• _WHAT NEEDS TO BE DONE_
Where the string "complex" appears in a line of the data, show that line.

=== Begin Enclosure ===

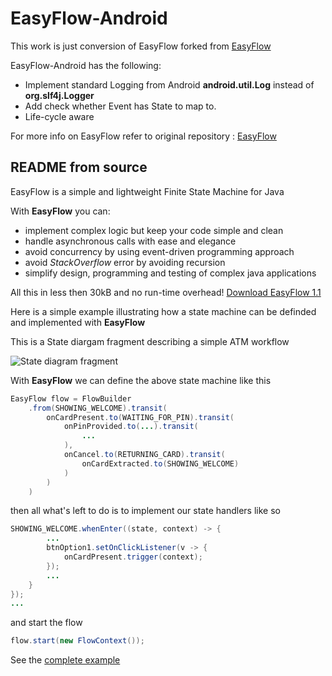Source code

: EasyFlow-Android
========
This work is just conversion of EasyFlow forked from [EasyFlow](https://github.com/carrot-garden/state_EasyFlow)

EasyFlow-Android has the following:
* Implement standard Logging from Android **android.util.Log** instead of **org.slf4j.Logger**
* Add check whether Event has State to map to.
* Life-cycle aware


For more info on EasyFlow refer to original repository : [EasyFlow](https://github.com/Beh01der/EasyFlow)


README from source
------------

EasyFlow is a simple and lightweight Finite State Machine for Java

With **EasyFlow** you can:
* implement complex logic but keep your code simple and clean
* handle asynchronous calls with ease and elegance
* avoid concurrency by using event-driven programming approach
* avoid *StackOverflow* error by avoiding recursion
* simplify design, programming and testing of complex java applications

All this in less then 30kB and no run-time overhead!
[Download EasyFlow 1.1](http://datasymphony.com.au/?wpdmact=process&did=MS5ob3RsaW5r)

Here is a simple example illustrating how a state machine can be definded and implemented with **EasyFlow**

This is a State diargam fragment describing a simple ATM workflow

![State diagram fragment](http://datasymphony.com.au/wp-content/uploads/2013/04/atm_example.png)

With **EasyFlow** we can define the above state machine like this

```java
EasyFlow flow = FlowBuilder
    .from(SHOWING_WELCOME).transit(
        onCardPresent.to(WAITING_FOR_PIN).transit(
            onPinProvided.to(...).transit(
                ...
            ),
            onCancel.to(RETURNING_CARD).transit(
                onCardExtracted.to(SHOWING_WELCOME)
            )
        )
    )
```
then all what's left to do is to implement our state handlers like so
```java
SHOWING_WELCOME.whenEnter((state, context) -> {
        ...
        btnOption1.setOnClickListener(v -> {
            onCardPresent.trigger(context);
        });
        ...
    }
});
...
```
and start the flow
```java
flow.start(new FlowContext());
```
See the [complete example](https://github.com/Beh01der/EasyFlow-example-AtmEmulator/blob/master/src/au/com/ds/ef/ae/AtmEmulator/MainActivity.java)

=== End Enclosure ===

• _REPLY TO THE TASK_
* implement complex logic but keep your code simple and clean
* simplify design, programming and testing of complex java applications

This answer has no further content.